Manufacturing our local landscapes
Published: August 03, 2010 1:00 PM
A native black-cap bush used to grow beside the road just along from my place. It yielded tasty berries unlike anything you can buy.
To me the bush seemed such a treasure that in a dry August I carried buckets to water it. So I was shocked to see one summer morning that a neighbourhood-improver had tidied the road margin by leveling the ground and rooting out all vegetation, including my valued black-cap, for a couple of square metres.
Walking past the patch of brown goat pasture where the black-cap used to grow, I am troubled by the sense of loss that bites me when someone spoils the local mini-landscape.
I felt that kind of dismay on a larger scale when I looked out the window of the No. 58 Langford Meadows bus and saw a tract of seasonal wetland at the foot of Langford Lake advertised for sale or lease — presumably to be developed and paved over, like other wetlands in this lake’s tiny watershed and flood plain.
The advertised stretch of land includes a trail bordered by a thick hedge of blackberry bushes — a trail which some of us simple-minded, unwary people imagined was public property. Linked to the trail that skirts the lake is a thin fringe of woodland screening off the general expanse of concrete.
People gather hundreds of pounds of blackberries on the auxiliary trail that lies on the land now advertised for sale. Couldn’t something be done to save this source of food close to home? Buy and keep the land as a public trust, maybe?
I know other people who feel a sense of loss in a variety of contexts. Along the stretch of Wishart Road that fronts on the federal woodland adjoining Royal Roads University, for example, some people are seriously bothered because Colwood municipality has filled in a grassy ditch or small valley which used to be the perfect place to walk a small dog.
Now it is just a flat, sterile stretch of gravel. Did the municipality really save money on cutting the grass within that miniature valley, by filling it in? Several residents of Wishart have been unable to get city hall to answer that question, or pay any attention to their complaints.
This issue may seem trivial. But it is a sign of the coarse texture of local politics, the insensitivity of local government to the feelings of citizens. This blurred connection is especially troublesome on the boundary between human settlement and wild nature — if those realms really are separate from one another.
One trend of thought suggests that wild areas are no longer truly wild, and the whole planet has become one zoological garden, destructively mismanaged by its human keepers.
The high fence that used to enclose that stretch of woodland on Wishart — too high for deer to jump over — has been replaced by a low barrier.

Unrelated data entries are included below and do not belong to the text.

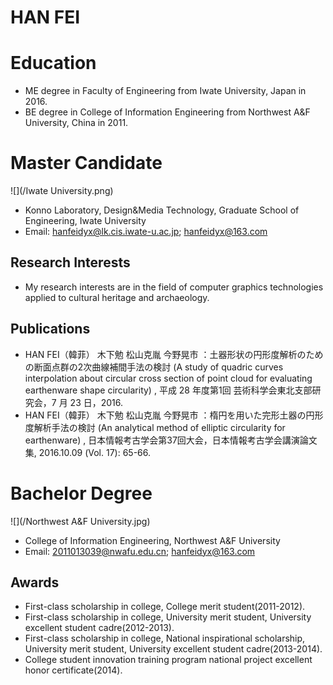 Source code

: # HAN FEI  
  
# Education
- ME degree in Faculty of Engineering from Iwate University, Japan in 2016.
- BE degree in College of Information Engineering from Northwest A&F University, China in 2011.
   
# Master Candidate
![](/Iwate University.png)
- Konno Laboratory, Design&Media Technology, Graduate School of Engineering, Iwate University 
- Email: hanfeidyx@lk.cis.iwate-u.ac.jp; hanfeidyx@163.com
  
## Research Interests
- My research interests are in the field of computer graphics technologies applied to cultural heritage and archaeology.
  
## Publications
- HAN FEI（韓菲） 木下勉   松山克胤   今野晃市 ：土器形状の円形度解析のための断面点群の2次曲線補間手法の検討 (A study of quadric curves interpolation about circular cross section of point cloud for evaluating earthenware shape circularity) , 平成 28 年度第1回 芸術科学会東北支部研究会，7 月 23 日，2016.
- HAN FEI（韓菲） 木下勉   松山克胤   今野晃市 ：楕円を用いた完形土器の円形度解析手法の検討 (An analytical method of elliptic circularity for earthenware) , 日本情報考古学会第37回大会，日本情報考古学会講演論文集, 2016.10.09 (Vol. 17): 65-66.
  
  
# Bachelor Degree 
![](/Northwest A&F University.jpg)
- College of Information Engineering, Northwest A&F University
- Email: 2011013039@nwafu.edu.cn; hanfeidyx@163.com
  
## Awards
- First-class scholarship in college, College merit student(2011-2012).
- First-class scholarship in college, University merit student, University excellent student cadre(2012-2013).
- First-class scholarship in college, National inspirational scholarship, University merit student, University excellent student cadre(2013-2014).
- College student innovation training program national project excellent honor certificate(2014).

It’s an easy jump, so deer routinely cross over and browse on the neighbourhood gardens.
Deer have become halfway domestic animals, as expanding residential development invades their habitat, and there are no cougars to thin their numbers. They are a pretty sight, grazing along the edges of golf courses and in our remaining tracts of woodland.

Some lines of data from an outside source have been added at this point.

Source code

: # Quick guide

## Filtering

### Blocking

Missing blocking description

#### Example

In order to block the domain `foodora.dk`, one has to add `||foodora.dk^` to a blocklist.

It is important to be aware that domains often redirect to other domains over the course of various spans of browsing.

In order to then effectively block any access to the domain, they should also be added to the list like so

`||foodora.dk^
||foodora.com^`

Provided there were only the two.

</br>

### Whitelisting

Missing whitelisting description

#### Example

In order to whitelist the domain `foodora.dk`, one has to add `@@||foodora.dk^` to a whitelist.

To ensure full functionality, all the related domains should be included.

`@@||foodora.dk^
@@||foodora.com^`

But they make trouble for themselves and humans when they crowd across roads and cause traffic crashes. What are we supposed to do about all that? Humane birth control may be the answer. For deer and rabbits you do it by capture; for people, by persuasion.
Zero growth — the steady-state economy — is strongly argued in the current issue of New Internationalist magazine. Population control is part of the design for reducing world poverty while cooling and reversing the doctrine of growth which, ecologists contend, is killing the planet.
—G.E. Mortimore is a Langford-based writer. Think About It runs every second week in the Gazette.